Task statement: Where does the string "automatically" occur in the records? Copy each line that holds it.

[[ Supplied records open ]]

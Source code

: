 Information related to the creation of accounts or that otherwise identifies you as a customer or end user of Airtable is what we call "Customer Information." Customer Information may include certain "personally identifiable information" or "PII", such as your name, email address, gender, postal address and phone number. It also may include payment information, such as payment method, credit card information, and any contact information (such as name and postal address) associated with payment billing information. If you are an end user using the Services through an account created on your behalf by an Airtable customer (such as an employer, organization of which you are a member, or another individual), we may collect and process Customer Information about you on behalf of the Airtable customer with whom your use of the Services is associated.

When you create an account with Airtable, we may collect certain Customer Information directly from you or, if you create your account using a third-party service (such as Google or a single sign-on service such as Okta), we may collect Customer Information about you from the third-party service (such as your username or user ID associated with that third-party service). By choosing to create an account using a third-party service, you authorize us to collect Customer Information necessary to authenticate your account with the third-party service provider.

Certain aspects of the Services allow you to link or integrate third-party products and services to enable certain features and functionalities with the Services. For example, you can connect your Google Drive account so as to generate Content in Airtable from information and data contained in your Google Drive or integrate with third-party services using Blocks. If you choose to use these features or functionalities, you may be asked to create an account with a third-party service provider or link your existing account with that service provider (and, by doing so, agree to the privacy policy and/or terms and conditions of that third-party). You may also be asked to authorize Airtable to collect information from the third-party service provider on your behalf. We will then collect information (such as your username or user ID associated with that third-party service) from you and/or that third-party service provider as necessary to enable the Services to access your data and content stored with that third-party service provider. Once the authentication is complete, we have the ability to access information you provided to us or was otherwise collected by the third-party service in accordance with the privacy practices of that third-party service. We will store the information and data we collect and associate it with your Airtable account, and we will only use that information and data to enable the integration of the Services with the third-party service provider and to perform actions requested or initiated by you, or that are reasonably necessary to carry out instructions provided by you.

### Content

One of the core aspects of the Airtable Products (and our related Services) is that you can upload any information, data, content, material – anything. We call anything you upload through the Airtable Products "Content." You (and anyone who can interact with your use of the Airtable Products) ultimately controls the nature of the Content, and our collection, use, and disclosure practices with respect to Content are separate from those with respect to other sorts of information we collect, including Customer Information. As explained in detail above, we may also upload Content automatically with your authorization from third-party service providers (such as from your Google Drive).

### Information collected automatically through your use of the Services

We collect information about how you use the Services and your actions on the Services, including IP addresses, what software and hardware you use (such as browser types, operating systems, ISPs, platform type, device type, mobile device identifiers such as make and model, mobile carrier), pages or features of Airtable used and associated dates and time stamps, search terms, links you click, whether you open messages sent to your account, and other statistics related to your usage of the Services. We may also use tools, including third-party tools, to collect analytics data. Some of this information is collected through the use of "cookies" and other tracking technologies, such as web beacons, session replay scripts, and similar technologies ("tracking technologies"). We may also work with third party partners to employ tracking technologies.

[[ Supplied records closed ]]

Exercise response:
One of the core aspects of the Airtable Products (and our related Services) is that you can upload any information, data, content, material – anything. We call anything you upload through the Airtable Products "Content." You (and anyone who can interact with your use of the Airtable Products) ultimately controls the nature of the Content, and our collection, use, and disclosure practices with respect to Content are separate from those with respect to other sorts of information we collect, including Customer Information. As explained in detail above, we may also upload Content automatically with your authorization from third-party service providers (such as from your Google Drive).
### Information collected automatically through your use of the Services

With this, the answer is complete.